I did.
I spent two years trying to rip out the roots she’d firmly planted in my head. Then she showed up at Patchwork as I was putting the final nail in the coffin of whatever the fuck we were never supposed to become.
“Yeah,” I said lamely.
“The closer you get to her, the more you hurt her—emotionally, career-wise. You’re no good for her, you never were. The first time you dragged her into our life, her dad died.”
I couldn’t say anything, because he was right.
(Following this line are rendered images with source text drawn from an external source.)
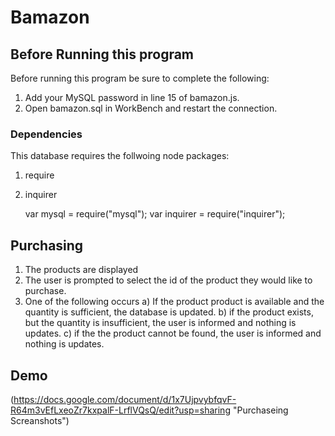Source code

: # Bamazon

## Before Running this program

Before running this program be sure to complete the following:
 1) Add your MySQL password in line 15 of bamazon.js.
 2) Open bamazon.sql in WorkBench and restart the connection.
    
### Dependencies
This database requires the follwoing node packages: 
 1) require
 2) inquirer

    var mysql = require("mysql");
    var inquirer = require("inquirer"); 

## Purchasing
 1) The products are displayed
 2) The user is prompted to select the id of the product they would like to purchase.
 3) One of the following occurs
 a) If the product product is available and the quantity is sufficient, the database is updated. 
 b) if the product exists, but the quantity is insufficient, the user is informed and nothing is updates. 
 c) if the the product cannot be found, the user is informed and nothing is updates. 

## Demo
(https://docs.google.com/document/d/1x7UjpvybfqvF-R64m3vEfLxeoZr7kxpalF-LrflVQsQ/edit?usp=sharing "Purchaseing Screanshots")

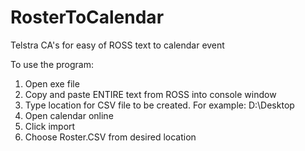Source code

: # RosterToCalendar
Telstra CA's for easy of ROSS text to calendar event

To use the program:
1. Open exe file
2. Copy and paste ENTIRE text from ROSS into console window
3. Type location for CSV file to be created. For example: D:\Desktop
4. Open calendar online
5. Click import 
6. Choose Roster.CSV from desired location
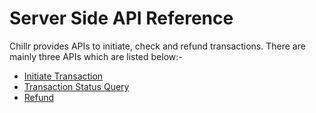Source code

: 
# Server Side API Reference

Chillr provides APIs to initiate, check and refund transactions. There are mainly three APIs which are listed below:-

* [Initiate Transaction](initiate_transaction.md)
* [Transaction Status Query](transaction_status_query.md)
* [Refund](refund.md)






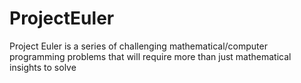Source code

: ProjectEuler
============

Project Euler is a series of challenging mathematical/computer programming problems that will require more than just mathematical insights to solve
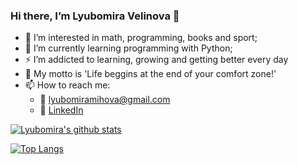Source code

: ### Hi there, I’m Lyubomira Velinova 👋
- 👀 I’m interested in math, programming, books and sport;
- 🌱 I’m currently learning programming with Python;
- :zap: I’m addicted to learning, growing and getting better every day
- :loudspeaker: My motto is 'Life beggins at the end of your comfort zone!'
- 📫 How to reach me:
   - :email: lyubomiramihova@gmail.com
   - :office: [LinkedIn](https://www.linkedin.com/in/lyubomira-velinova/)

<!---
LyubomiraMihova/LyubomiraMihova is a ✨ special ✨ repository because its `README.md` (this file) appears on your GitHub profile.
You can click the Preview link to take a look at your changes.
--->

[![Lyubomira's github stats](https://github-readme-stats.vercel.app/api?username=LyubomiraMihova&count_private=true&show_icons=true&theme=radical&hide_rank=false)](https://github.com/anuraghazra/github-readme-stats)

[![Top Langs](https://github-readme-stats.vercel.app/api/top-langs/?username=LyubomiraMihova)](https://github.com/anuraghazra/github-readme-stats)
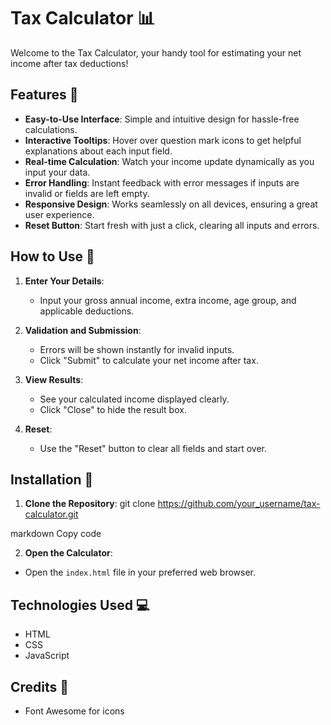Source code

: # Tax Calculator 📊

Welcome to the Tax Calculator, your handy tool for estimating your net income after tax deductions!

## Features 🌟

- **Easy-to-Use Interface**: Simple and intuitive design for hassle-free calculations.
- **Interactive Tooltips**: Hover over question mark icons to get helpful explanations about each input field.
- **Real-time Calculation**: Watch your income update dynamically as you input your data.
- **Error Handling**: Instant feedback with error messages if inputs are invalid or fields are left empty.
- **Responsive Design**: Works seamlessly on all devices, ensuring a great user experience.
- **Reset Button**: Start fresh with just a click, clearing all inputs and errors.

## How to Use 📝

1. **Enter Your Details**:
   - Input your gross annual income, extra income, age group, and applicable deductions.

2. **Validation and Submission**:
   - Errors will be shown instantly for invalid inputs.
   - Click "Submit" to calculate your net income after tax.

3. **View Results**:
   - See your calculated income displayed clearly.
   - Click "Close" to hide the result box.

4. **Reset**:
   - Use the "Reset" button to clear all fields and start over.

## Installation 🚀

1. **Clone the Repository**:
git clone https://github.com/your_username/tax-calculator.git

markdown
Copy code

2. **Open the Calculator**:
- Open the `index.html` file in your preferred web browser.

## Technologies Used 💻

- HTML
- CSS
- JavaScript

## Credits 🙌

- Font Awesome for icons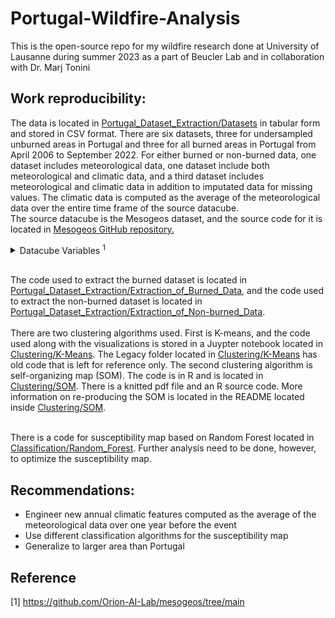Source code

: # Portugal-Wildfire-Analysis
This is the open-source repo for my wildfire research done at University of Lausanne during summer 2023 as a part of Beucler Lab and in collaboration with Dr. Marj Tonini

## Work reproducibility:
The data is located in [Portugal_Dataset_Extraction/Datasets](https://github.com/Aser-Abdelfatah/Portugal-Wildfire-Research/tree/main/Portugal_Dataset_Extraction/Datasets) in tabular form and stored in CSV format. There are six datasets, three for undersampled unburned areas in Portugal and three for all burned areas in Portugal from April 2006 to September 2022. For either burned or non-burned data, one dataset includes meteorological data, one dataset include both meteorological and climatic data, and a third dataset includes meteorological and climatic data in addition to imputated data for missing values. The climatic data is computed as the average of the meteorological data over the entire time frame of the source datacube.
</br> The source datacube is the Mesogeos dataset, and the source code for it is located in [Mesogeos GitHub repository.](https://github.com/Orion-AI-Lab/mesogeos/tree/main) </br> 
  
 <details>  <summary>Datacube Variables <sup>1</sup></summary>

The original datacube contains the following variables:

- satellite data from MODIS (Land Surface Temperature (https://lpdaac.usgs.gov/products/mod11a1v061/), Normalized Vegetation Index (https://lpdaac.usgs.gov/products/mod13a2v061/), Leaf Area Index (https://lpdaac.usgs.gov/products/mod15a2hv061/))
- weather variables from ERA5-Land (max daily temperature, max daily dewpoint temperature, min daily relative humidity, 
max daily wind speed, max daily surface pressure, mean daily surface solar radiation downwards) (https://cds.climate.copernicus.eu/cdsapp#!/dataset/10.24381/cds.e2161bac?tab=overview)
- soil moisture index from JRC European Drought Observatory (https://edo.jrc.ec.europa.eu/edov2/home.static.html)
- population count (https://hub.worldpop.org/geodata/listing?id=64) & distance to roads (https://hub.worldpop.org/geodata/listing?id=33) from worldpop.org 
- land cover from Copernicus Climate Change Service (https://cds.climate.copernicus.eu/cdsapp#!/dataset/satellite-land-cover?tab=overview)
- elevation, aspect, slope and curvature from Copernicus EU-DEM (https://land.copernicus.eu/imagery-in-situ/eu-dem/eu-dem-v1.1?tab=download)
- burned areas and ignition points from EFFIS (https://effis.jrc.ec.europa.eu/applications/data-and-services)

Vriables in the cube:
| Variable | Units | Description |
| --- | --- | --- |
| aspect | ° | aspect |
| burned areas | unitless | rasterized burned polygons. 0 when no burned area occurs in that cell, 1 if it does for the day of interest |
| curvature | rad | curvature |
| d2m | K | day's maximum 2 metres dewpoint temperature |
| dem | m | elevation |
| ignition_points | hectares | rasterized fire ignitions. It contains the final hectares of the burned area resulted from the fire |
| lai | unitless | leaf area index |
| lc_agriculture | % | fraction of agriculture in the pixel. 1st Jan of each year has the values of the year |
| lc_forest | % | fraction of forest in the pixel. 1st Jan of each year has the values of the year |
| lc_grassland | % | fraction of grassland in the pixel. 1st Jan of each year has the values of the year |
| lc_settlement | % | fraction of settlement in the pixel. 1st Jan of each year has the values of the year |
| lc_shrubland | % | fraction of shrubland in the pixel. 1st Jan of each year has the values of the year |
| lc_sparse_veagetation | % | fraction of sparse vegetation in the pixel. 1st Jan of each year has the values of the year |
| lc_water_bodies | % | fraction of water bodies in the pixel. 1st Jan of each year has the values of the year |
| lc_wetland | % | fraction of wetland in the pixel. 1st Jan of each year has the values of the year |
| lst_day | K | day's land surface temperature |
| lst_night | K | nights' land surface temperature |
| ndvi | unitless | normalized difference vegetation index |
| population | people/km^2 | population count per year. 1st Jan of each year has the values of the year |
| rh | %/100 | day's minimum relative humidity |
| roads_distance | km | distance from the nearest road |
| slope | rad | slope |
| smi | unitless | soil moisture index |
| sp | Pa | day's maximum surface pressure |
| ssrd | J/m^2| day's average surface solar radiation downwards |
| t2m | K | day's maximum 2 metres temperature |
| tp | m | day's total precipitation |
| wind_speed | m/s | day's maximum wind speed |

</details>


</br> The code used to extract the burned dataset is located in [Portugal_Dataset_Extraction/Extraction_of_Burned_Data](https://github.com/Aser-Abdelfatah/Portugal-Wildfire-Research/tree/main/Portugal_Dataset_Extraction/Extraction_of_Burned_Data), and the code used to extract the non-burned dataset is located in [Portugal_Dataset_Extraction/Extraction_of_Non-burned_Data](https://github.com/Aser-Abdelfatah/Portugal-Wildfire-Research/tree/main/Portugal_Dataset_Extraction/Extraction_of_Non-burned_Data). </br> </br> There are two clustering algorithms used. First is K-means, and the code used along with the visualizations is stored in a Juypter notebook located in [Clustering/K-Means](https://github.com/Aser-Abdelfatah/Portugal-Wildfire-Research/tree/main/Clustering/K-Means). The Legacy folder located in [Clustering/K-Means](https://github.com/Aser-Abdelfatah/Portugal-Wildfire-Research/tree/main/Clustering/K-Means) has old code that is left for reference only. The second clustering algorithm is self-organizing map (SOM). The code is in R and is located in [Clustering/SOM](https://github.com/Aser-Abdelfatah/Portugal-Wildfire-Research/tree/main/Clustering/SOM). There is a knitted pdf file and an R source code. More information on re-producing the SOM is located in the README located inside [Clustering/SOM](https://github.com/Aser-Abdelfatah/Portugal-Wildfire-Research/tree/main/Clustering/SOM).

</br> There is a code for susceptibility map based on Random Forest located in [Classification/Random_Forest](https://github.com/Aser-Abdelfatah/Portugal-Wildfire-Research/tree/main/Classification/Random_Forest). Further analysis need to be done, however, to optimize the susceptibility map. </br>

## Recommendations:
- Engineer new annual climatic features computed as the average of the meteorological data over one year before the event
- Use different classification algorithms for the susceptibility map
- Generalize to larger area than Portugal
  

## Reference

<a id="1">[1]</a> https://github.com/Orion-AI-Lab/mesogeos/tree/main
When I saw her, all of my self-control, what was left of my morals, go haywire.
I’d only ever done one right thing.
Years ago when the accident happened, I moved out of Patchwork and forced King and the guys to bring Tweetie in. I stayed away. Then, one chance encounter brought me back.
I became her shadow.
It wasn’t until age sixteen that I started to see her differently. I fought it; of course I fought it. Tweetie was the little girl I taught, the little girl we saved.
But when she was a few weeks from eighteen, I fell.
Hard.
King turned, jaw granite. “Are you leaving?”
“No.”
“So you’re staying.”
I wasn’t sure.
I couldn’t leave, but if I stayed, I couldn’t have her either. I was fucked in the head. Possessive of a girl I’d started to want when she was sixteen, a girl I’d started to need when she was seventeen, and a girl I’d fallen head over heels for when she was barely eighteen.
I shrugged, and King brushed past me, making sure to shove me hard with his shoulder.
Four
Vert Skateboarding: Skating on ramps and other vertical structures.
TWEETIE
“Tickets! Get your tickets!” echoed into the crisp morning air as I made my way to the back yard, excited to test the new ramp. Sparky was perched behind a crudely made lemonade-style stand with a friend I didn’t know. He was bigger than Sparky in every way, taller than me—though that wasn’t much of a feat.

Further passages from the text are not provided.